• INSTRUCTIONS FOR THE TASK
Within the entries below, find every line that has the string "características", then copy it.

-------- DATA EXCERPTS --------

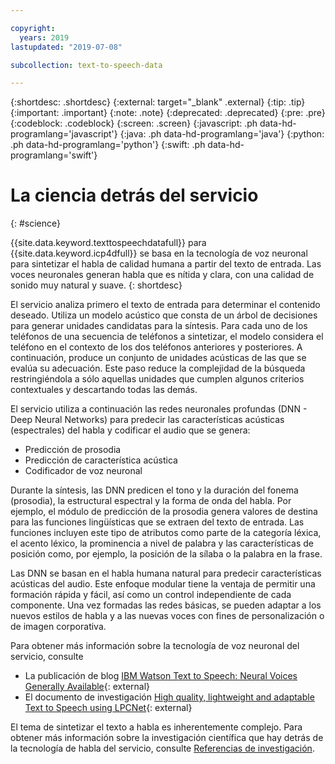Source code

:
 ```yaml
---

copyright:
  years: 2019
lastupdated: "2019-07-08"

subcollection: text-to-speech-data

---
```


{:shortdesc: .shortdesc}
{:external: target="_blank" .external}
{:tip: .tip}
{:important: .important}
{:note: .note}
{:deprecated: .deprecated}
{:pre: .pre}
{:codeblock: .codeblock}
{:screen: .screen}
{:javascript: .ph data-hd-programlang='javascript'}
{:java: .ph data-hd-programlang='java'}
{:python: .ph data-hd-programlang='python'}
{:swift: .ph data-hd-programlang='swift'}

# La ciencia detrás del servicio
{: #science}

{{site.data.keyword.texttospeechdatafull}} para {{site.data.keyword.icp4dfull}} se basa en la tecnología de voz neuronal para sintetizar el habla de calidad humana a partir del texto de entrada. Las voces neuronales generan habla que es nítida y clara, con una calidad de sonido muy natural y suave.
{: shortdesc}

El servicio analiza primero el texto de entrada para determinar el contenido deseado. Utiliza un modelo acústico que consta de un árbol de decisiones para generar unidades candidatas para la síntesis. Para cada uno de los teléfonos de una secuencia de teléfonos a sintetizar, el modelo considera el teléfono en el contexto de los dos teléfonos anteriores y posteriores. A continuación, produce un conjunto de unidades acústicas de las que se evalúa su adecuación. Este paso reduce la complejidad de la búsqueda restringiéndola a sólo aquellas unidades que cumplen algunos criterios contextuales y descartando todas las demás.

El servicio utiliza a continuación las redes neuronales profundas (DNN - Deep Neural Networks) para predecir las características acústicas (espectrales) del habla y codificar el audio que se genera:

-   Predicción de prosodia
-   Predicción de característica acústica
-   Codificador de voz neuronal

Durante la síntesis, las DNN predicen el tono y la duración del fonema (prosodia), la estructural espectral y la forma de onda del habla. Por ejemplo, el módulo de predicción de la prosodia genera valores de destina para las funciones lingüísticas que se extraen del texto de entrada. Las funciones incluyen este tipo de atributos como parte de la categoría léxica, el acento léxico, la prominencia a nivel de palabra y las características de posición como, por ejemplo, la posición de la sílaba o la palabra en la frase.

Las DNN se basan en el habla humana natural para predecir características acústicas del audio. Este enfoque modular tiene la ventaja de permitir una formación rápida y fácil, así como un control independiente de cada componente. Una vez formadas las redes básicas, se pueden adaptar a los nuevos estilos de habla y a las nuevas voces con fines de personalización o de imagen corporativa.

Para obtener más información sobre la tecnología de voz neuronal del servicio, consulte

-   La publicación de blog [IBM Watson Text to Speech: Neural Voices Generally Available](https://medium.com/ibm-watson/ibm-watson-text-to-speech-neural-voices-added-to-service-e562106ff9c7){: external}
-   El documento de investigación [High quality, lightweight and adaptable Text to Speech using LPCNet](https://arxiv.org/abs/1905.00590){: external}

El tema de sintetizar el texto a habla es inherentemente complejo. Para obtener más información sobre la investigación científica que hay detrás de la tecnología de habla del servicio, consulte [Referencias de investigación](/docs/services/text-to-speech-data?topic=text-to-speech-data-references).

--------

• FINAL ANSWER
El servicio utiliza a continuación las redes neuronales profundas (DNN - Deep Neural Networks) para predecir las características acústicas (espectrales) del habla y codificar el audio que se genera:
Durante la síntesis, las DNN predicen el tono y la duración del fonema (prosodia), la estructural espectral y la forma de onda del habla. Por ejemplo, el módulo de predicción de la prosodia genera valores de destina para las funciones lingüísticas que se extraen del texto de entrada. Las funciones incluyen este tipo de atributos como parte de la categoría léxica, el acento léxico, la prominencia a nivel de palabra y las características de posición como, por ejemplo, la posición de la sílaba o la palabra en la frase.
Las DNN se basan en el habla humana natural para predecir características acústicas del audio. Este enfoque modular tiene la ventaja de permitir una formación rápida y fácil, así como un control independiente de cada componente. Una vez formadas las redes básicas, se pueden adaptar a los nuevos estilos de habla y a las nuevas voces con fines de personalización o de imagen corporativa.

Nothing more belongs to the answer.